Task description |
Count how many lines below include the string "times". Only that number should appear in the reply.
----
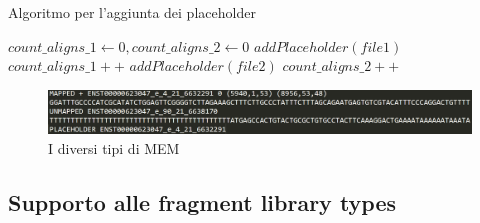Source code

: \begin{algorithm}
\caption{Algoritmo per l'aggiunta dei placeholder}\label{placeholder}
\begin{algorithmic}[1]
	\State $count\_aligns\_1 \gets 0, count\_aligns\_2 \gets 0$
			\State $addPlaceholder(file1)$
			\State $count\_aligns\_1++$
		\Else
			\State $addPlaceholder(file2)$
			\State $count\_aligns\_2++$
		\EndIf
	\EndWhile\label{euclidendwhile}
\end{algorithmic}
\end{algorithm}

\begin{figure}[h]
	\centering
	\includegraphics[width=\linewidth]{images/tipiMEM2.png}
  \caption{I diversi tipi di MEM}
  \label{fig:AlternativeSplicingTypes}
\end{figure}

\subsection{Supporto alle fragment library types}


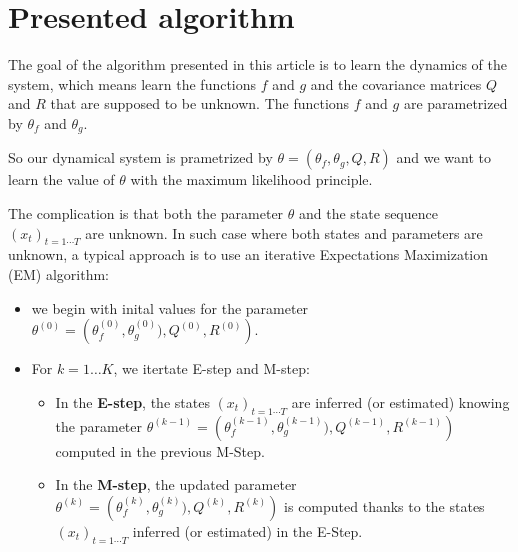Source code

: 
\section{Presented algorithm}

The goal of the algorithm presented in this article is to learn the dynamics of the system, which means learn the functions $f$ and $g$  and the covariance matrices $Q$ and $R$ that are supposed to be unknown.
The functions $f$ and $g$ are parametrized by $\theta_f$ and $\theta_g$.

So our dynamical system is prametrized by $\theta = \left(\theta_f, \theta_g, Q, R \right)$ and we want to learn the value of $\theta$ with the maximum likelihood principle.

The complication is that both the parameter $\theta$ and the state sequence $(x_t)_{t=1 \cdots T}$ are unknown.
In such case where both states and parameters are unknown, a typical approach is to use an iterative Expectations Maximization (EM) algorithm:
\begin{itemize}
  \item we begin with inital values for the parameter $\theta^{(0)} = \left( \theta_f^{(0)}, \theta_g^{(0)}), Q^{(0)}, R^{(0)} \right)$.
\item For $k=1 \ldots K$, we itertate E-step and M-step:
  \begin{itemize}
    \item In the \textbf{E-step}, the states $(x_t)_{t=1 \cdots T}$ are inferred (or estimated) knowing the parameter $\theta^{(k-1)} = \left( \theta_f^{(k-1)}, \theta_g^{(k-1)}), Q^{(k-1)}, R^{(k-1)} \right)$ computed in the previous M-Step.
    \item In the \textbf{M-step}, the updated parameter $\theta^{(k)} = \left( \theta_f^{(k)}, \theta_g^{(k)}), Q^{(k)}, R^{(k)} \right)$ is computed thanks to the states $(x_t)_{t=1 \cdots T}$ inferred (or estimated) in the E-Step.
  \end{itemize}
\end{itemize}
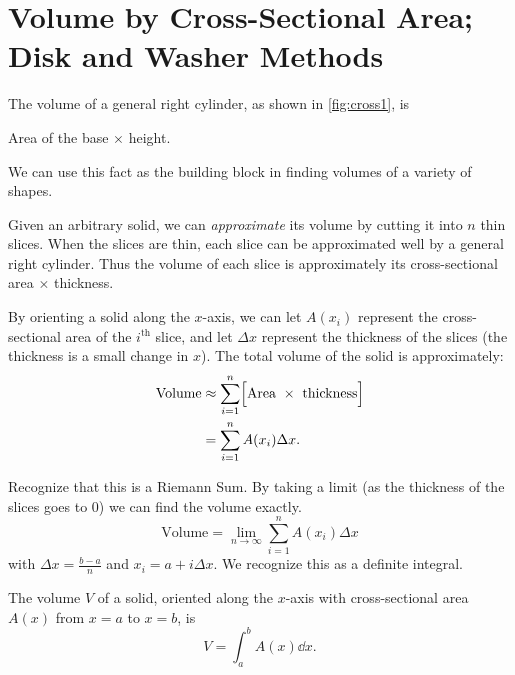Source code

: \section[Volume by Cross-Sectional Area; Disk and Washer Methods]{Volume by Cross-Sectional Area;\\Disk and Washer Methods}\label{sec:disk}

The volume of a general right cylinder, as shown in \autoref{fig:cross1}, is 
\begin{center}
Area of the base $\times$ height.
\end{center}
We can use this fact as the building block in finding volumes of a variety of shapes.


Given an arbitrary solid, we can \emph{approximate} its volume by cutting it into $n$  thin slices. When the slices are thin, each slice can be approximated well by a general right cylinder. Thus the volume of each slice is approximately its cross-sectional area $\times$ thickness.

By orienting a solid along the $x$-axis, we can let $A(x_i)$ represent the cross-sectional area
of the $i^{\text{th}}$ slice, and let $\Delta x$ represent the thickness of the slices (the thickness is a small change in $x$). The total volume of the solid is approximately:
	\begin{align*} \text{Volume} &\approx \sum_{i=1}^n \Bigl[\text{Area}\ \times\ \text{thickness}\Bigr] \\
			&= \sum_{i=1}^n A(x_i)\Delta x.
	\end{align*}
	
Recognize that this is a Riemann Sum. By taking a limit (as the thickness of the slices goes to 0) we can find the volume exactly. 
\[\text{Volume}=\lim_{n\to \infty} \sum_{i=1}^n A(x_i)\Delta x\]
with $\Delta x=\frac{b-a}{n}$ and $x_i=a+i\Delta x$. We recognize this as a definite integral.

\begin{theorem}\label{thm:volume_by_cross_section}%
The volume $V$ of a solid, oriented along the $x$-axis with cross-sectional area $A(x)$ from $x=a$ to $x=b$, is 
\[V = \int_a^b A(x)\dd x.\]
\end{theorem}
----
Result |
3